Il dolore dell’uomo e l’opera del Redentore: riportiamo qui il commento di Mons. Angelo Bazzari, presidente della Fondazione don Gnocchi, al discorso del Redentore del Patriarca.
La Fondazione don Gnocchi è nata dall’ opera di Don Carlo Gnocchi nell’Ottobre 1945 occupandosi dell’accoglienza ai bambini mutilati, oggi affronta quotidianamente situazioni di dolore e di sofferenza, con l’aiuto di 4700 operatori suddivisi in 28 centri sparsi in 9 regiorni italiane, ora si occupa di persone disagiate, portatori di handicap, malati terminali..
(testo non rivisto dall’autore)
“Noi siamo gli eredi e continuatori di don Gnocchi che ha studiato all’Università del dolore quando ha visto infrangersi i sogni dei giovani e ha visto incenerisi, bruciarsi i loro progetti nelle steppe russe, nell’inferno bianco, e una volta tornato a casa ha dato una risposta positiva e di speranza a questo dolore, inventato il laboratorio della carità; perchè come scrive «il dolore è un figlio dell’abbandono e della solitudine»; da qui la necessità di costruire il futuro dell’Uomo rispondendo con la speranza, e ha iniziato con i bambini, i mutilatini: da qui è partita tutta la sua opera coinvolgendo civili e religiosi ai più vari livelli..
Noi ci siamo collocati sulla stessa linea, tentando più di contrapporsi al dolore partendo dal valore della vita e di insediarsi sulle frontiere dell’esistenza che oggi stanno assumendo caratteristiche particolari, un po’ per la scienza e lo sviluppo tecnologico si imprime un ritmo di deliro di onnipotenza e si fa fatica ad accettare questo limite; con uesta filosofia abbiamo tentato di spingere la Fondazione oltre gli anni ’50, scegliendo la frontiera dei più fragili, considerando lo stato vegetativo esattamente come il paletto di confine più lungo della disabilità e non tanto quindi una malattia, ecco gli sforzi di questa imponente impresa che tenta di stare vicina ai nostri malati.
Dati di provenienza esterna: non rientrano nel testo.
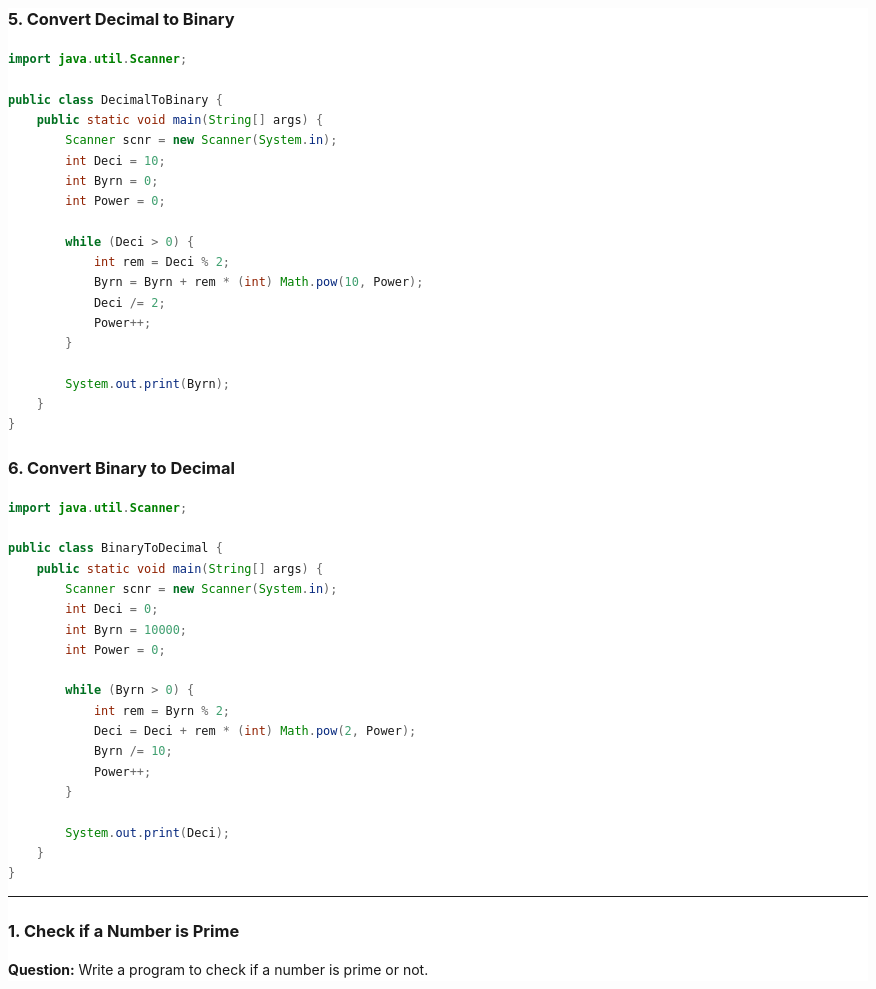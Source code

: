 ### 5. Convert Decimal to Binary

```java
import java.util.Scanner;

public class DecimalToBinary {
    public static void main(String[] args) {
        Scanner scnr = new Scanner(System.in);
        int Deci = 10;
        int Byrn = 0;
        int Power = 0;

        while (Deci > 0) {
            int rem = Deci % 2;
            Byrn = Byrn + rem * (int) Math.pow(10, Power);
            Deci /= 2;
            Power++;
        }

        System.out.print(Byrn);
    }
}
```

### 6. Convert Binary to Decimal

```java
import java.util.Scanner;

public class BinaryToDecimal {
    public static void main(String[] args) {
        Scanner scnr = new Scanner(System.in);
        int Deci = 0;
        int Byrn = 10000;
        int Power = 0;

        while (Byrn > 0) {
            int rem = Byrn % 2;
            Deci = Deci + rem * (int) Math.pow(2, Power);
            Byrn /= 10;
            Power++;
        }

        System.out.print(Deci);
    }
}
```
---

### 1. Check if a Number is Prime

**Question:**
Write a program to check if a number is prime or not.
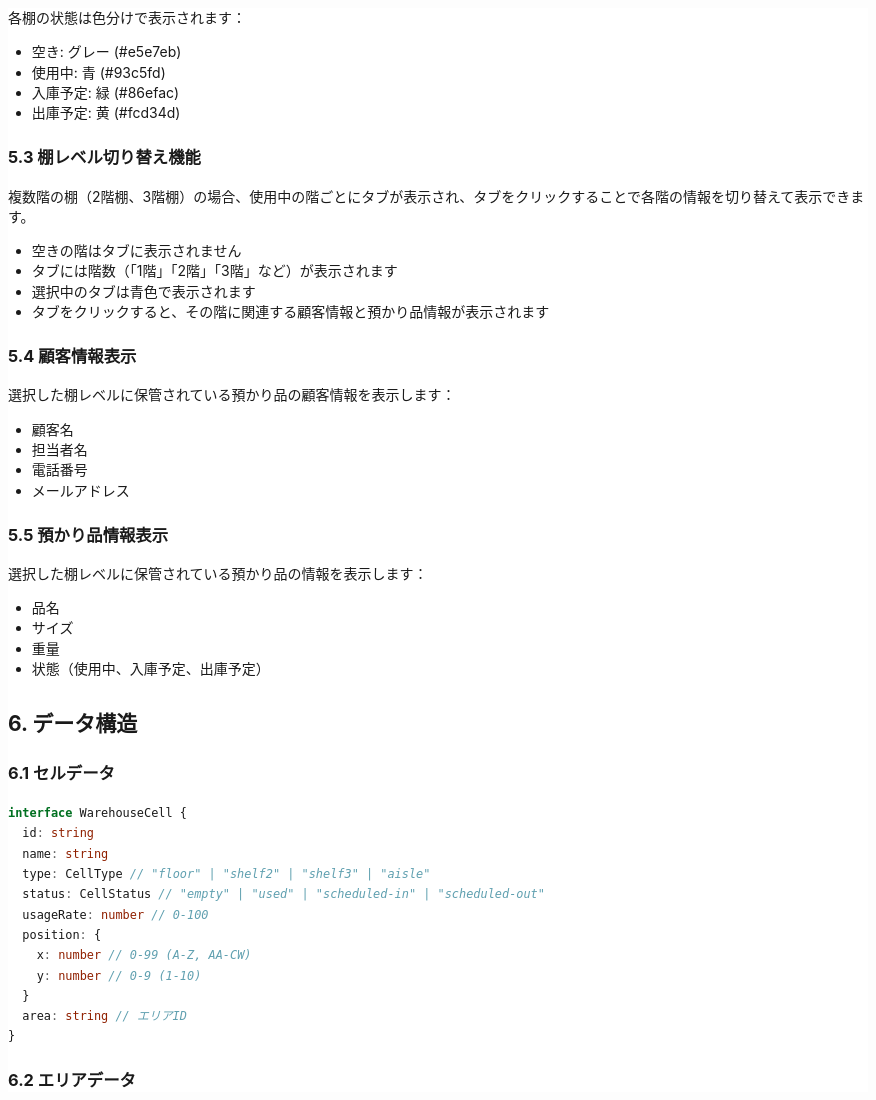 各棚の状態は色分けで表示されます：
- 空き: グレー (#e5e7eb)
- 使用中: 青 (#93c5fd)
- 入庫予定: 緑 (#86efac)
- 出庫予定: 黄 (#fcd34d)

### 5.3 棚レベル切り替え機能

複数階の棚（2階棚、3階棚）の場合、使用中の階ごとにタブが表示され、タブをクリックすることで各階の情報を切り替えて表示できます。

- 空きの階はタブに表示されません
- タブには階数（「1階」「2階」「3階」など）が表示されます
- 選択中のタブは青色で表示されます
- タブをクリックすると、その階に関連する顧客情報と預かり品情報が表示されます

### 5.4 顧客情報表示

選択した棚レベルに保管されている預かり品の顧客情報を表示します：

- 顧客名
- 担当者名
- 電話番号
- メールアドレス

### 5.5 預かり品情報表示

選択した棚レベルに保管されている預かり品の情報を表示します：

- 品名
- サイズ
- 重量
- 状態（使用中、入庫予定、出庫予定）

## 6. データ構造

### 6.1 セルデータ

```typescript
interface WarehouseCell {
  id: string
  name: string
  type: CellType // "floor" | "shelf2" | "shelf3" | "aisle"
  status: CellStatus // "empty" | "used" | "scheduled-in" | "scheduled-out"
  usageRate: number // 0-100
  position: {
    x: number // 0-99 (A-Z, AA-CW)
    y: number // 0-9 (1-10)
  }
  area: string // エリアID
}
```

### 6.2 エリアデータ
C’è proprio un cambiamento di approccio, perchè per noi lo stato vegetativo è visto come una disabilità, quindi se riteniamo che i confini della vita non sono solo quelli fisici ma che la dignita è il fatto costitutivo di ogni persona, che la qualità dell’esistenza è un’ opera convergente di tutti gli sforzi dell’intelligienza umana, della teconlogia; ma soprattutto dell’amore allora noi con queste convinzioni cerchiamo di dare risposte affrontando assieme alle famiglie questi casi limite, perchè comprendere il significato e accompagnare queste situazioni vuol dire dare una risposta di condivisione, l’unica risposta che noi vediamo al dolore fisico, alla sofferenza psichica è condividere, stare dentro la vita: il cuore della questione è recepire il messaggio di vita e non farne tanto un problema di anticipazione o contenim ento dell’aggressione della morte, quanto di estensione del paletto di confine della vita.
«Noi siamo ospitati dalla vita» ripeteva don Gnocchi: per noi quindi più ci sono fragilità, debolezze, precarietà, più l’amore umano va esteso, cercando non tanto aggredire le questioni e gli interrogativi angosciosi che si presentano in queste situazioni (contenendo accanimento terapeutico, sospendendo le cure, parlando di eutanasia..), cercando di affrontare la vita con decisioni di morte; per noi è la qualità della vita che si innesta su questa dignità che abbiamo tutti, per noi il protagonista diventa l’amore. Ai nostri professionisti che si prendono cura e assistono i sofferenti diciamo che ci vuole certo tanta professionalità ma soprattutto serve tanta capacità di comunicazione con linguaggio dell’amore, imparando la grammatica del Vangelo e la capacità di colloquiare e lavorare assieme, con multidisciplinareità, donando e ricevendo la Vita: così si può essere innestati sulla solideraietà che si esprime con vicinanza, prossimità e solidiarietà. In questo modo vediamo tradursi in realtà concreta due immagini: quella cristiana del buon samaritano, e quella classica di Enea che prende sulle proprie spalle il vecchio padre e per mano il figlio saldando insieme passato e futuro.”